On the whole, we explored genetic features of IBD and its subtypes in a small Basque cohort for the first time. We detected signals mostly compatible and overlapping with those previously described in large multicentre cohorts of European descent, further suggesting the potential transferability of GWAS findings across European populations. Some of the association signals detected here in the Basques, may correspond to bona fide risk loci and variants specific to this population, which warrants further investigation in much larger samples from the same area.

Methods

Samples

IBD cases were diagnosed using standard criteria; and the samples used in this study were obtained in the standard clinical practice, after informed consenting, in Hospital Universitario Donostia (San Sebastian, Spain) and Hospital Universitario de Cruces (Barakaldo, Spain). The samples of non-IBD controls were obtained through the Basque Biobank. In total 549 cases were recruited and 987 controls were used. All participants provided written informed consent.

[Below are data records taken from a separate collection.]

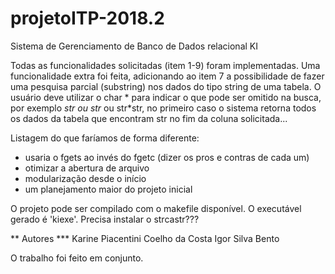 # projetoITP-2018.2
Sistema de Gerenciamento de Banco de Dados relacional KI 

Todas as funcionalidades solicitadas (item 1-9) foram implementadas. 
Uma funcionalidade extra foi feita, adicionando ao item 7 a possibilidade de fazer uma pesquisa parcial (substring) nos dados do tipo string de uma tabela. O usuário deve utilizar o char * para indicar o que pode ser omitido na busca, por exemplo *str ou str* ou str*str, no primeiro caso o sistema retorna todos os dados da tabela que encontram str no fim da coluna solicitada...


Listagem do que faríamos de forma diferente:

* usaria o fgets ao invés do fgetc (dizer os pros e contras de cada um)
* otimizar a abertura de arquivo
* modularização desde o início
* um planejamento maior do projeto inicial

O projeto pode ser compilado com o makefile disponível. O executável gerado é 'kiexe'.
Precisa instalar o strcastr???


** Autores ***
Karine Piacentini Coelho da Costa
Igor Silva Bento

O trabalho foi feito em conjunto.
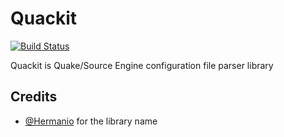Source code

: # Quackit

[![Build Status](https://travis-ci.org/mikroskeem/quackit.svg?branch=master)](https://travis-ci.org/mikroskeem/quackit)

Quackit is Quake/Source Engine configuration file parser library

## Credits
- [@Hermanio](https://github.com/Hermanio) for the library name
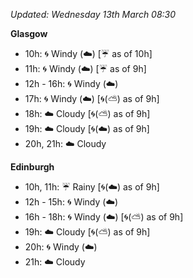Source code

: *Updated: Wednesday 13th March 08:30*

**Glasgow**

* 10h: :cyclone: Windy (:cloud:) [:umbrella: as of 10h]
* 11h: :cyclone: Windy (:cloud:) [:umbrella: as of 9h]
* 12h - 16h: :cyclone: Windy (:cloud:)
* 17h: :cyclone: Windy (:cloud:) [:cyclone:(:partly_sunny:) as of 9h]
* 18h: :cloud: Cloudy [:cyclone:(:partly_sunny:) as of 9h]
* 19h: :cloud: Cloudy [:cyclone:(:cloud:) as of 9h]
* 20h, 21h: :cloud: Cloudy

**Edinburgh**

* 10h, 11h: :umbrella: Rainy [:cyclone:(:cloud:) as of 9h]
* 12h - 15h: :cyclone: Windy (:cloud:)
* 16h - 18h: :cyclone: Windy (:cloud:) [:cyclone:(:partly_sunny:) as of 9h]
* 19h: :cloud: Cloudy [:cyclone:(:partly_sunny:) as of 9h]
* 20h: :cyclone: Windy (:cloud:)
* 21h: :cloud: Cloudy
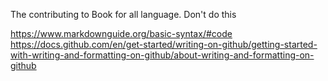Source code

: The contributing to Book for all language. 
 Don't do this

https://www.markdownguide.org/basic-syntax/#code
https://docs.github.com/en/get-started/writing-on-github/getting-started-with-writing-and-formatting-on-github/about-writing-and-formatting-on-github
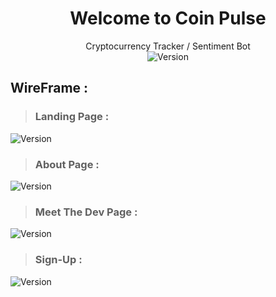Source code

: <h1 align="center">Welcome to Coin Pulse</h1>
<p align="center" >Cryptocurrency Tracker / Sentiment Bot
<br>
<img  alt="Version" src="https://img.shields.io/npm/v/homework.svg">
</p>

## WireFrame : 

<p align="center" >

> ### Landing Page : 
  <img alt="Version" src="https://github.com/archivecoderzero/Bit-Pulse/blob/master/readme_img/0.PNG?raw=true">

> ### About Page : 
  <img alt="Version" src="https://github.com/archivecoderzero/Bit-Pulse/blob/master/readme_img/1.PNG?raw=true">

> ### Meet The Dev Page : 
  <img alt="Version" src="https://github.com/archivecoderzero/Bit-Pulse/blob/master/readme_img/2.PNG?raw=true">

> ### Sign-Up : 
  <img alt="Version" src="https://github.com/archivecoderzero/Bit-Pulse/blob/master/readme_img/3.PNG?raw=true">
</p>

The present study was approved by the Local Ethics Committee (Comité de Ética de la Investigación con medicamentos de Euskadi, code: PI + CES-BIOEF 2017-10).

Genotyping and imputation

DNA samples from the individuals included in this study were genotyped using Illumina Global Screening Array on Illumina iScan high-throughput screening system in the Institute of Clinical Molecular Biology (Kiel, Germany). To call the alleles from raw intensities the GenCall algorithm available in Illumina GenomeStudio 2.0 (https://www.illumina.com/techniques/microarrays/array-data-analysis-experimental-design/genomestudio.html) software was used.

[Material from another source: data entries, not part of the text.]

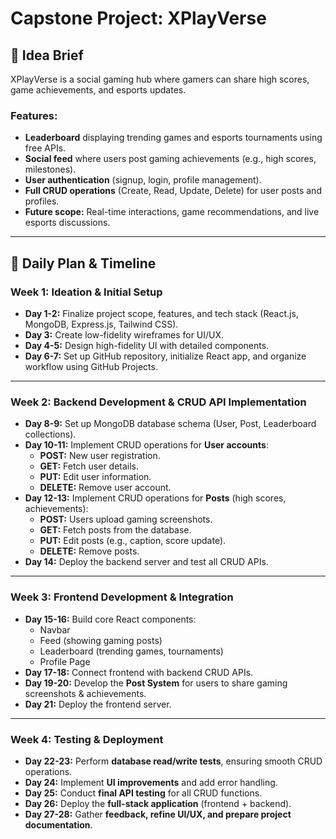 # Capstone Project: XPlayVerse

## 📌 Idea Brief
XPlayVerse is a social gaming hub where gamers can share high scores, game achievements, and esports updates.

### Features:
- **Leaderboard** displaying trending games and esports tournaments using free APIs.
- **Social feed** where users post gaming achievements (e.g., high scores, milestones).
- **User authentication** (signup, login, profile management).
- **Full CRUD operations** (Create, Read, Update, Delete) for user posts and profiles.
- **Future scope:** Real-time interactions, game recommendations, and live esports discussions.

---

## 📅 Daily Plan & Timeline

### **Week 1: Ideation & Initial Setup**
- **Day 1-2:** Finalize project scope, features, and tech stack (React.js, MongoDB, Express.js, Tailwind CSS).
- **Day 3:** Create low-fidelity wireframes for UI/UX.
- **Day 4-5:** Design high-fidelity UI with detailed components.
- **Day 6-7:** Set up GitHub repository, initialize React app, and organize workflow using GitHub Projects.

---

### **Week 2: Backend Development & CRUD API Implementation**
- **Day 8-9:** Set up MongoDB database schema (User, Post, Leaderboard collections).
- **Day 10-11:** Implement CRUD operations for **User accounts**:
  - **POST:** New user registration.
  - **GET:** Fetch user details.
  - **PUT:** Edit user information.
  - **DELETE:** Remove user account.
- **Day 12-13:** Implement CRUD operations for **Posts** (high scores, achievements):
  - **POST:** Users upload gaming screenshots.
  - **GET:** Fetch posts from the database.
  - **PUT:** Edit posts (e.g., caption, score update).
  - **DELETE:** Remove posts.
- **Day 14:** Deploy the backend server and test all CRUD APIs.

---

### **Week 3: Frontend Development & Integration**
- **Day 15-16:** Build core React components:
  - Navbar
  - Feed (showing gaming posts)
  - Leaderboard (trending games, tournaments)
  - Profile Page
- **Day 17-18:** Connect frontend with backend CRUD APIs.
- **Day 19-20:** Develop the **Post System** for users to share gaming screenshots & achievements.
- **Day 21:** Deploy the frontend server.

---

### **Week 4: Testing & Deployment**
- **Day 22-23:** Perform **database read/write tests**, ensuring smooth CRUD operations.
- **Day 24:** Implement **UI improvements** and add error handling.
- **Day 25:** Conduct **final API testing** for all CRUD functions.
- **Day 26:** Deploy the **full-stack application** (frontend + backend).
- **Day 27-28:** Gather **feedback, refine UI/UX, and prepare project documentation**.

Genotyped data was filtered removing samples and markers using the following procedure: exclusion of samples with ≥ 15% missing rates; exclusion of markers with non-called alleles; exclusion of markers with missing call rates > 0.05; exclusion of samples with ≥ 5% missing rates; exclusion of related samples (PI-HAT > 0.1875); exclusion of samples whose genotyped sex could not be determined; exclusion of samples with high heterozygosity rate (more than three times SD from the mean); only autosomal SNPs were kept; removal of markers with Hardy–Weinberg equilibrium p < 1 × 10−5; removal of markers whose p of difference in missingness between cases and control was < 1 × 10−5; and removal of samples which were outliers, identified using principal component analysis (deviation of more than six times interquartile range).

Imputation of missing genotyped was done using the Sanger Imputation service. The reference panel used was the release 1.1 of Haplotype Reference Consortium and the pipeline used was EAGLE2 + PBWT[34-36]. Once imputed, markers with INFO score < 0.80, MAF < 0.01 and non-biallelic markers were removed.

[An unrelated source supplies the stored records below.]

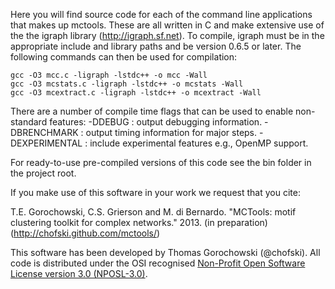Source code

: Here you will find source code for each of the command line applications that makes up mctools. These are all written in C and make extensive use of the the igraph library (http://igraph.sf.net). To compile, igraph must be in the appropriate include and library paths and be version 0.6.5 or later. The following commands can then be used for compilation:

	gcc -O3 mcc.c -ligraph -lstdc++ -o mcc -Wall
	gcc -O3 mcstats.c -ligraph -lstdc++ -o mcstats -Wall
	gcc -O3 mcextract.c -ligraph -lstdc++ -o mcextract -Wall

There are a number of compile time flags that can be used to enable non-standard features:
-DDEBUG        : output debugging information.
-DBRENCHMARK   : output timing information for major steps.
-DEXPERIMENTAL : include experimental features e.g., OpenMP support.

For ready-to-use pre-compiled versions of this code see the bin folder in the project root.

If you make use of this software in your work we request that you cite:

T.E. Gorochowski, C.S. Grierson and M. di Bernardo. "MCTools: motif clustering toolkit for complex networks." 2013. (in preparation) (http://chofski.github.com/mctools/)

This software has been developed by Thomas Gorochowski (@chofski). All code is distributed under the OSI recognised [Non-Profit Open Software License version 3.0 (NPOSL-3.0)](http://www.opensource.org/licenses/NOSL3.0).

After genotyping, quality control and imputation, 5,411,568 SNPs from 1433 individuals (498 cases and 935 controls) were kept.

Genetic analyses

Admixture analysis

Genotyped SNPs were pruned using Plink[37] and SNPs from regions with high linkage disequilibrium were removed. Considering the particular genetic history of our cohort, a population admixture analysis was carried out using Admixture[38], setting K between 1 and 10, and using the results with lowest cross-validation value. The analysis was carried out using the samples of our cohort.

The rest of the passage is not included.